Emergency Order 20-23, issued April 23, 2020, temporarily suspends the provisions of Sec. 23-0.5-6-3 of the Indiana Code pertaining to the 5 year limitation on the reinstatement of administratively dissolved corporations, limited liability companies, and other domestic filing entities and the requirement for the business entity to submit a certificate of clearance from the Department of Revenue when applying for reinstatement. The order states the suspension is to allow businesses to qualify to seek federal assistance under the Paycheck Protection Program, Economic Injury Disaster Loan, and other programs. The suspension is in effect for the duration of the public health emergency unless otherwise specified.


Executive Order 23 suspends certain provisions regarding remote meetings for business and nonprofit corporations.


Case summaries

Consent to Jurisdiction
Tom James Co. v. Zurich American Insurance Co., No. 23A-PL-106, decided November 2, 2023. The Indiana Court of Appeals affirmed the trial court’s dismissing the plaintiffs’ lawsuit against a foreign insurance company for lack of personal jurisdiction. The court rejected the argument that the insurance company consented to jurisdiction in Indiana by complying with a statute that required it to appoint an Indiana resident as its agent upon whom process in any action in law or equity against it shall be served.

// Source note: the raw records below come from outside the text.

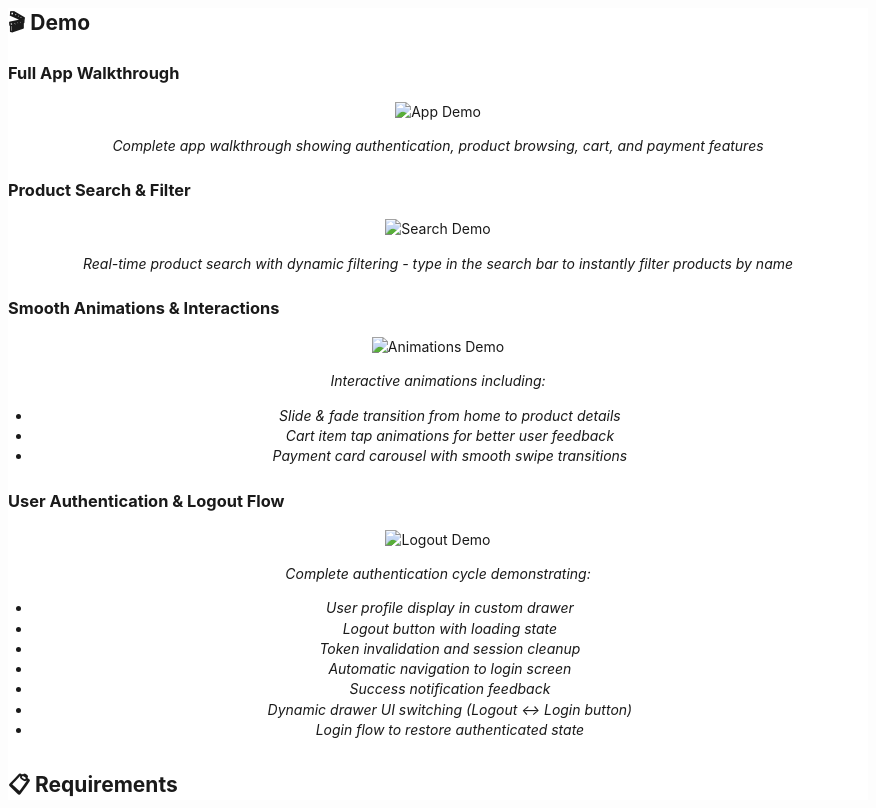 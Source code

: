 ## 🎬 Demo

### Full App Walkthrough

<div align="center">

![App Demo](screenshots/demo.gif)

*Complete app walkthrough showing authentication, product browsing, cart, and payment features*

</div>

### Product Search & Filter

<div align="center">

![Search Demo](screenshots/demo2.gif)

*Real-time product search with dynamic filtering - type in the search bar to instantly filter products by name*

</div>

### Smooth Animations & Interactions

<div align="center">

![Animations Demo](screenshots/demo3.gif)

*Interactive animations including:*
- *Slide & fade transition from home to product details*
- *Cart item tap animations for better user feedback*
- *Payment card carousel with smooth swipe transitions*

</div>

### User Authentication & Logout Flow

<div align="center">

![Logout Demo](screenshots/demo4.gif)

*Complete authentication cycle demonstrating:*
- *User profile display in custom drawer*
- *Logout button with loading state*
- *Token invalidation and session cleanup*
- *Automatic navigation to login screen*
- *Success notification feedback*
- *Dynamic drawer UI switching (Logout ↔ Login button)*
- *Login flow to restore authenticated state*

</div>

## 📋 Requirements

The court noted that the state Supreme Court has interpreted that statute as applying to actions arising out of insurance contracts made within Indiana or with residents of Indiana. Here, the insurance contract was not made within Indiana nor was it made with Indiana residents.


Freezeout Claim
Deibel v. Hoeg, No. 20-3378, decided May 25, 2021. The U.S. Court of Appeals, Seventh Circuit, predicted that Indiana would not treat a simple freezeout of a minority shareholder as a continuing wrong. Therefore, the plaintiff’s claim that the corporation canceled his shares without authority accrued at the time of the cancellation, which occurred long before the statute of limitations ran. Therefore, the court affirmed the district court’s dismissal of the suit.


Other notices

There are no new notices at this time.